Das Kreuz bei der Kapelle Michaelskreuz. (Bild: Corinne Glanzmann/Neue LZ)

Das Bistum Chur und das Bistum Basel sind sich in die Haare geraten. Dabei geht es um den Sexualkundeunterricht in Schweizer Schulen. Der Basler Bischof Felix Gmür sieht keinen Grund, Kinder vom Unterricht abzumelden, sofern die Schule die verschiedenen Aspekte darlege. Damit wendet sich Gmür klar gegen Aussagen des Churer Bischofs Vitus Huonder. Dieser hatte Anfang letzter Woche in einem Hirtenbrief gefordert, dass Eltern ihre Kinder vom Sexualunterricht dispensieren können, wenn dieser nicht ihren katholischen Prinzipien entspreche.

Nun gibt Huonder indirekt zurück.

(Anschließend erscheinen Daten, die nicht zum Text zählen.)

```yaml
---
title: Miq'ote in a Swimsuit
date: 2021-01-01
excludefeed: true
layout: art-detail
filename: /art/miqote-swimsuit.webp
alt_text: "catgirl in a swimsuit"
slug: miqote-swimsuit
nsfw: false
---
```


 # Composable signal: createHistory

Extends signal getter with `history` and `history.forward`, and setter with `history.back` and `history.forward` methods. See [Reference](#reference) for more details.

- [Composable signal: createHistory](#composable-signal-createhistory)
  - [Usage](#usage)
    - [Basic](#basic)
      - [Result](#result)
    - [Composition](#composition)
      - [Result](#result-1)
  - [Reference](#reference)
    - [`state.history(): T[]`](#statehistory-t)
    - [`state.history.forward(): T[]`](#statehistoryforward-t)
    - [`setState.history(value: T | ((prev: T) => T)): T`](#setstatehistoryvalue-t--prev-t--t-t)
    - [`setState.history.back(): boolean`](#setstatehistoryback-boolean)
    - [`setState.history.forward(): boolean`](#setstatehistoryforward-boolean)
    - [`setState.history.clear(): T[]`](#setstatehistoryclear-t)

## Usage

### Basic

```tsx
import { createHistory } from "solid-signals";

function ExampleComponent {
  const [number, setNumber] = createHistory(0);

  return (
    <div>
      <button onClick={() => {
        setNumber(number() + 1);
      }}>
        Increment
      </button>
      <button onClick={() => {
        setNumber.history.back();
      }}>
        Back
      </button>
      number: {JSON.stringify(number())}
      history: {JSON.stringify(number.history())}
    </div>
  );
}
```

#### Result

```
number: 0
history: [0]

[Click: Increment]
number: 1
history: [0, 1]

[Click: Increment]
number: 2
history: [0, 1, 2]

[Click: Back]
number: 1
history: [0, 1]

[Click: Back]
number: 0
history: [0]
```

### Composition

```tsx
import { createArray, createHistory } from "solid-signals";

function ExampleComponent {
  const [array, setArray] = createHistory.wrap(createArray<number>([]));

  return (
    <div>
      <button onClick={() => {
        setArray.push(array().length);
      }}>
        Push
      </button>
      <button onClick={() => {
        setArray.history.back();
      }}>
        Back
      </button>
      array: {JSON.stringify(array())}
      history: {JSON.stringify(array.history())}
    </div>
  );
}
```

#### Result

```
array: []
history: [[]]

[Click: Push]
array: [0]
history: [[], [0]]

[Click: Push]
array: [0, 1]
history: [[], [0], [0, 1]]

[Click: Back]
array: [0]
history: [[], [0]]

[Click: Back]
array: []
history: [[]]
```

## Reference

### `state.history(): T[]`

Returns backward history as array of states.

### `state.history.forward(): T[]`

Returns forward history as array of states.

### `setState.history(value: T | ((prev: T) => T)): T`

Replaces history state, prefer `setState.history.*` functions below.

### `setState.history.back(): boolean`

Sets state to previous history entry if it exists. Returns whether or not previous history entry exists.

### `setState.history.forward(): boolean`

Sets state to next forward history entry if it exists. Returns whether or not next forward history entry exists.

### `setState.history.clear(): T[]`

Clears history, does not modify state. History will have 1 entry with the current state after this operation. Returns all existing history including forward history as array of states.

Er sagt: «Es wäre schlechter Stil, die Aussagen des Bischofs Felix Gmür öffentlich zu kommentieren. Was andere Bischöfe tun, müssen sie selber verantworten.» Auf inhaltlicher Basis gebe es aber durchaus einiges klarzustellen. Denn bei der Frage um den Sexualunterricht an der Volksschule gehe es um weltkirchlich Gültiges, das er, Bischof Huonder, verteidige und für das er im Dienste des Glaubens einstehe.